** Given data follows **

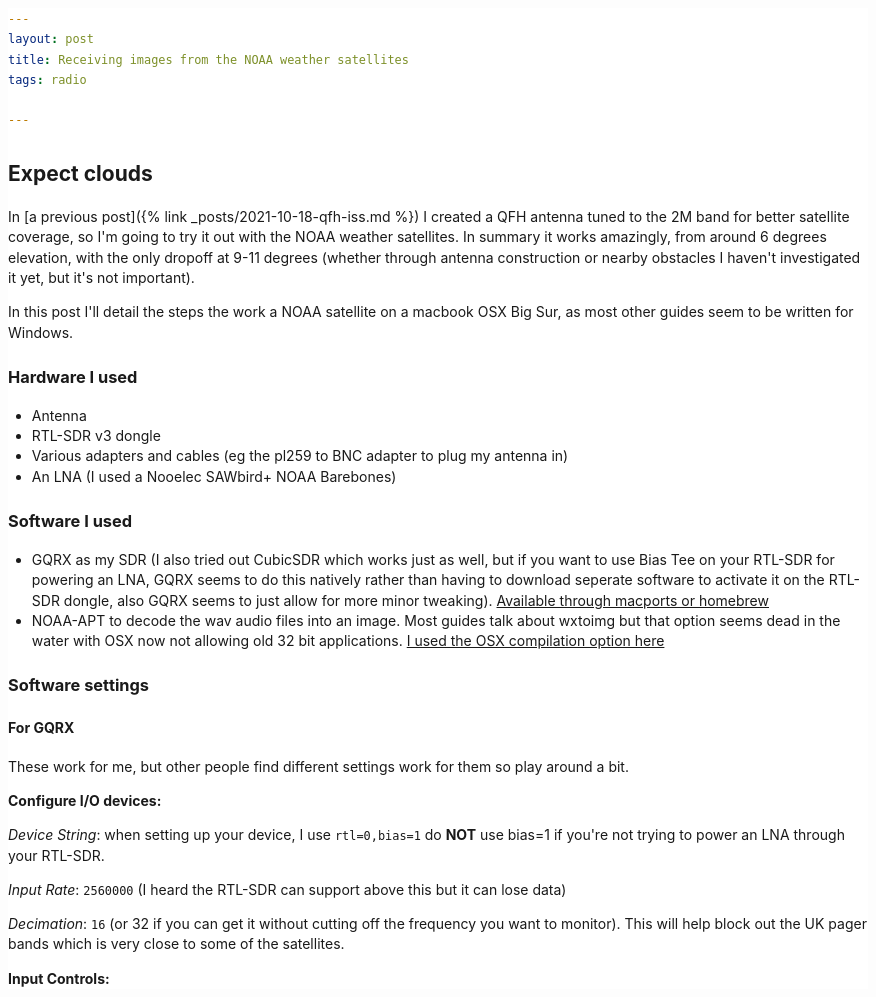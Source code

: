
 ```yaml
---
layout: post
title: Receiving images from the NOAA weather satellites
tags: radio

---
```


## Expect clouds

In [a previous post]({% link _posts/2021-10-18-qfh-iss.md %}) I created a QFH antenna tuned to the 2M band for better satellite coverage, so I'm going to try it out with the NOAA weather satellites. In summary it works amazingly, from around 6 degrees elevation, with the only dropoff at 9-11 degrees (whether through antenna construction or nearby obstacles I haven't investigated it yet, but it's not important).

In this post I'll detail the steps the work a NOAA satellite on a macbook OSX Big Sur, as most other guides seem to be written for Windows.

### Hardware I used

  * Antenna
  * RTL-SDR v3 dongle
  * Various adapters and cables (eg the pl259 to BNC adapter to plug my antenna in)
  * An LNA (I used a Nooelec SAWbird+ NOAA Barebones)

### Software I used

  * GQRX as my SDR (I also tried out CubicSDR which works just as well, but if you want to use Bias Tee on your RTL-SDR for powering an LNA, GQRX seems to do this natively rather than having to download seperate software to activate it on the RTL-SDR dongle, also GQRX seems to just allow for more minor tweaking). [Available through macports or homebrew](https://gqrx.dk/download)
  * NOAA-APT to decode the wav audio files into an image. Most guides talk about wxtoimg but that option seems dead in the water with OSX now not allowing old 32 bit applications. [I used the OSX compilation option here](https://noaa-apt.mbernardi.com.ar/development.html#compilation)


### Software settings

#### For GQRX
These work for me, but other people find different settings work for them so play around a bit.

**Configure I/O devices:**

_Device String_: when setting up your device, I use `rtl=0,bias=1` do **NOT** use bias=1 if you're not trying to power an LNA through your RTL-SDR.

_Input Rate_: `2560000` (I heard the RTL-SDR can support above this but it can lose data)

_Decimation_: `16` (or 32 if you can get it without cutting off the frequency you want to monitor). This will help block out the UK pager bands which is very close to some of the satellites.


**Input Controls:**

** End of Given data **

-- What to do --
Of the lines above, output exactly those from the line bearing "#### For GQRX" through the line bearing "can lose data)", inclusive.

-- Output --
#### For GQRX
These work for me, but other people find different settings work for them so play around a bit.

**Configure I/O devices:**

_Device String_: when setting up your device, I use `rtl=0,bias=1` do **NOT** use bias=1 if you're not trying to power an LNA through your RTL-SDR.

_Input Rate_: `2560000` (I heard the RTL-SDR can support above this but it can lose data)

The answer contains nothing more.